Task prompt: The answer should be each line of the records that contains the word "images"; please copy them all.

Entries supplied:
※ ※ ※

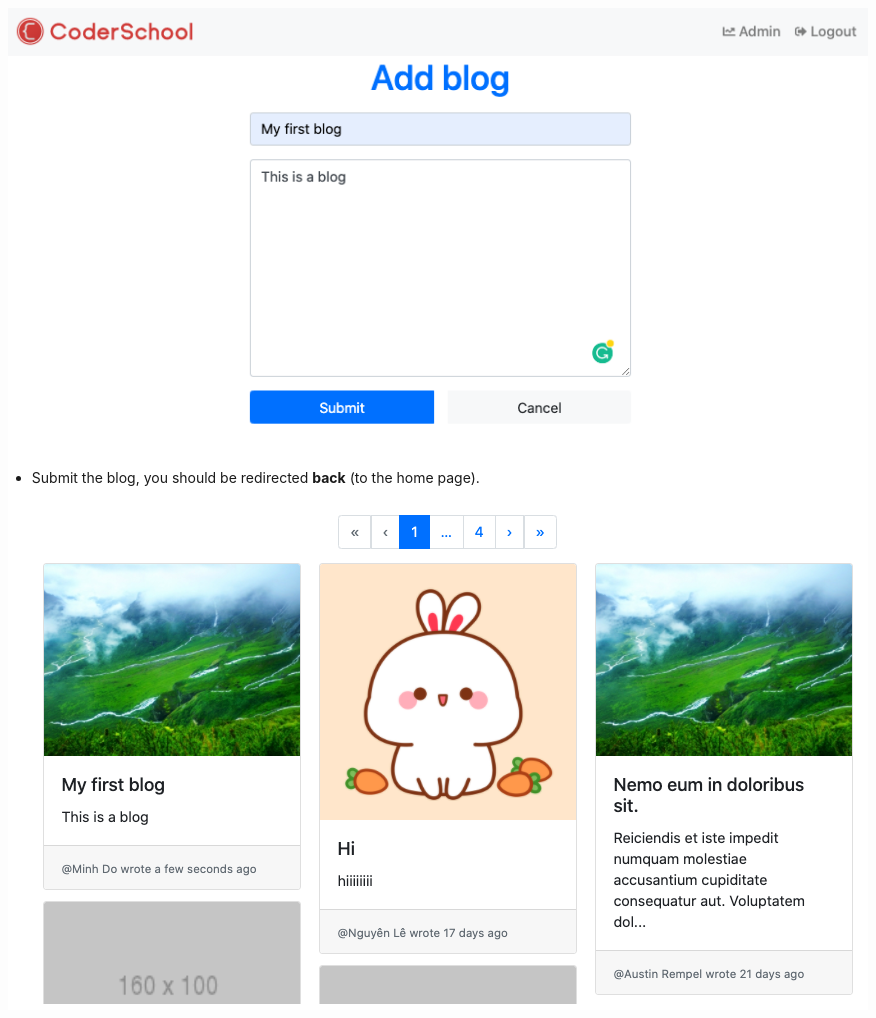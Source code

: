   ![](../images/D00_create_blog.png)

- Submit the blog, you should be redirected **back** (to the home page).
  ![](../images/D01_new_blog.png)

※ ※ ※

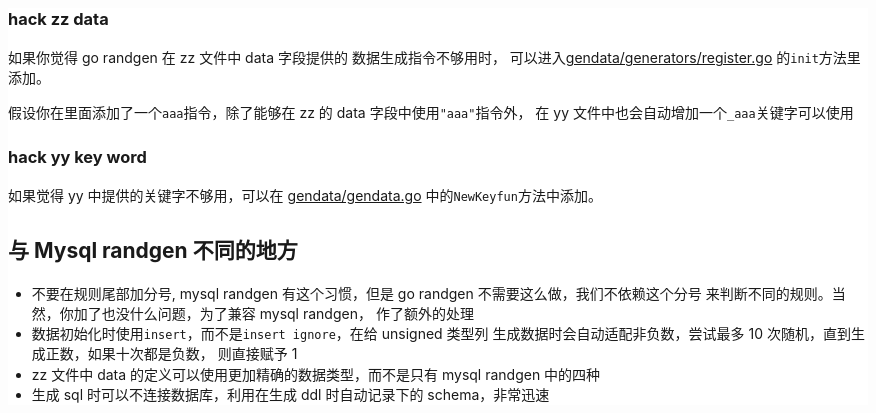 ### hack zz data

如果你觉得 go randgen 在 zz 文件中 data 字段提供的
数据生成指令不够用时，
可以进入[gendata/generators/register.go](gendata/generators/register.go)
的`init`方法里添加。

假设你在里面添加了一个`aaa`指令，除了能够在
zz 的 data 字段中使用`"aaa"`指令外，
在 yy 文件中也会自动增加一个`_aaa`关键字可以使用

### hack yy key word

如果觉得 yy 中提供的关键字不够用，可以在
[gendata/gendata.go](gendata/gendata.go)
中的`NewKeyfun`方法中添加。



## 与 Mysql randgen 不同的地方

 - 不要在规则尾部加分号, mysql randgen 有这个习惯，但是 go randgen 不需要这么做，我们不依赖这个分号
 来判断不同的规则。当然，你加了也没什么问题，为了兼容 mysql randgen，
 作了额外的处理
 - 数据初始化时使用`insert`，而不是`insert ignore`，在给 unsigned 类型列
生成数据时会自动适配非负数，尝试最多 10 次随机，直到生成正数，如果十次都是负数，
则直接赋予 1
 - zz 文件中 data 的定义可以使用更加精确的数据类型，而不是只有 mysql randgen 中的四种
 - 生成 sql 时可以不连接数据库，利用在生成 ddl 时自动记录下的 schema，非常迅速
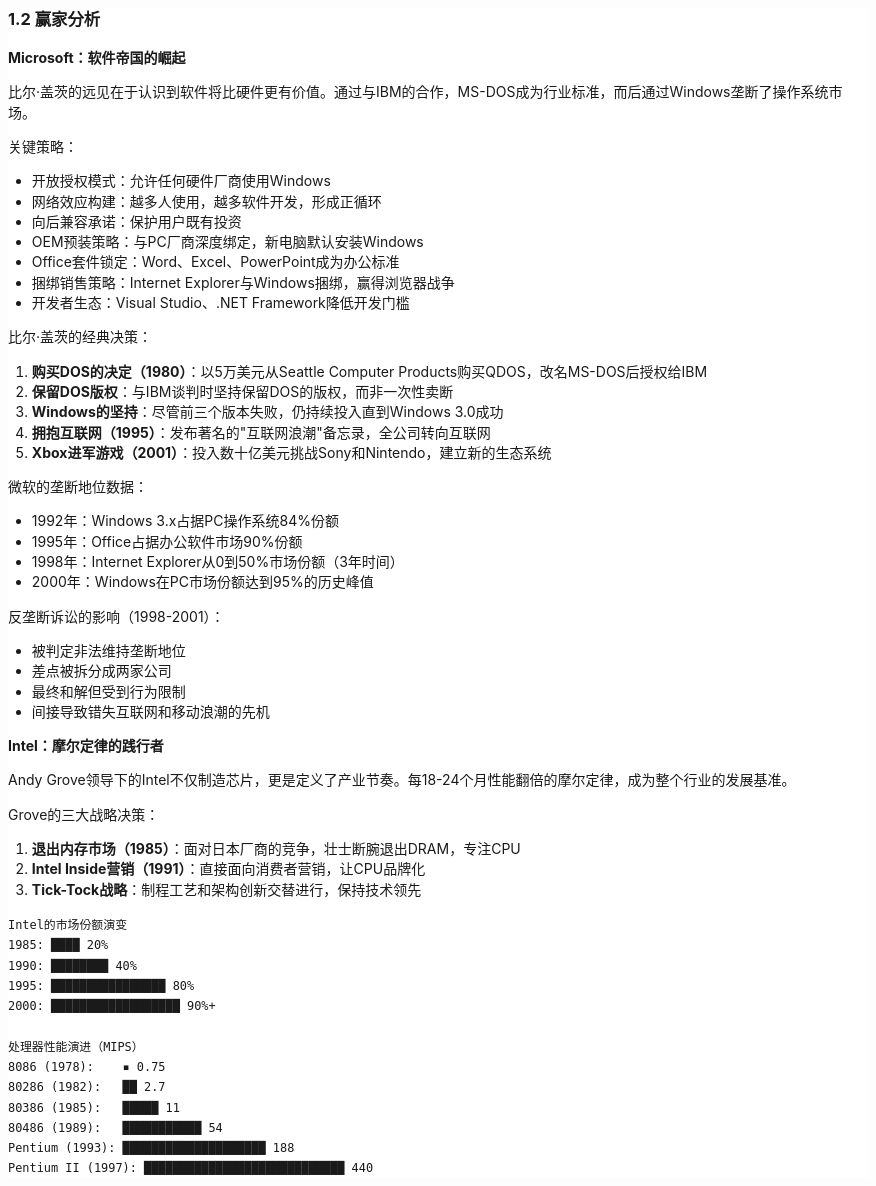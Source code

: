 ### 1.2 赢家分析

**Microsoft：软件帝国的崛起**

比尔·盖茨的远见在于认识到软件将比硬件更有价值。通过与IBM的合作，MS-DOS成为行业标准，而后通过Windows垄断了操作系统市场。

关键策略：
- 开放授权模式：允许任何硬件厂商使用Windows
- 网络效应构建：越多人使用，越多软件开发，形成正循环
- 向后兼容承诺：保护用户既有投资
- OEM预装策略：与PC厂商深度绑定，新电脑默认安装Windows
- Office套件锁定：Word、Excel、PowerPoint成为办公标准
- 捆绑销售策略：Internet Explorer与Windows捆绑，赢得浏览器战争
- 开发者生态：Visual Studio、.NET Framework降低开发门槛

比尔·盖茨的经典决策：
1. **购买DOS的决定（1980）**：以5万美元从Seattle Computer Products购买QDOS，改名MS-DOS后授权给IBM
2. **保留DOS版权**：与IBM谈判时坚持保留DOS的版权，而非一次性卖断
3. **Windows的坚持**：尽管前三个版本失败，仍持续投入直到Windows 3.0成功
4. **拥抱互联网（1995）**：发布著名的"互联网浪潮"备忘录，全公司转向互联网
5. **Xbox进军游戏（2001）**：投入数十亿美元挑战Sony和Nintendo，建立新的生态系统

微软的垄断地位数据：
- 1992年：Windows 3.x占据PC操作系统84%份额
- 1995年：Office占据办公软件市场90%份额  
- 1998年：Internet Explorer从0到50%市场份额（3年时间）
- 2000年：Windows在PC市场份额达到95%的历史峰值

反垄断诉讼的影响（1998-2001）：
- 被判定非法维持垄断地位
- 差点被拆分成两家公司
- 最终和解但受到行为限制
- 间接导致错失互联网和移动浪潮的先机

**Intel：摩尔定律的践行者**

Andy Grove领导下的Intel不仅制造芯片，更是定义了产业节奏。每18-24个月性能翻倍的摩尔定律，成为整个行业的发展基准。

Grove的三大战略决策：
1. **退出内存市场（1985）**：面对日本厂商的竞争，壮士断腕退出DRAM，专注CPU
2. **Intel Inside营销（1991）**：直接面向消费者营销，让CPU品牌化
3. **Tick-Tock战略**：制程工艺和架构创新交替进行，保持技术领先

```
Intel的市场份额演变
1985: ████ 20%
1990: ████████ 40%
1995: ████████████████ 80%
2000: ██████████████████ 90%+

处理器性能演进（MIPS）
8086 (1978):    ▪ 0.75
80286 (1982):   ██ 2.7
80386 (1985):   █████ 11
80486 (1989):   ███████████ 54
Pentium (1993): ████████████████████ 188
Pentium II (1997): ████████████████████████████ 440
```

※ ※ ※

Task output:
:   ![](../images/D00_create_blog.png)
  ![](../images/D01_new_blog.png)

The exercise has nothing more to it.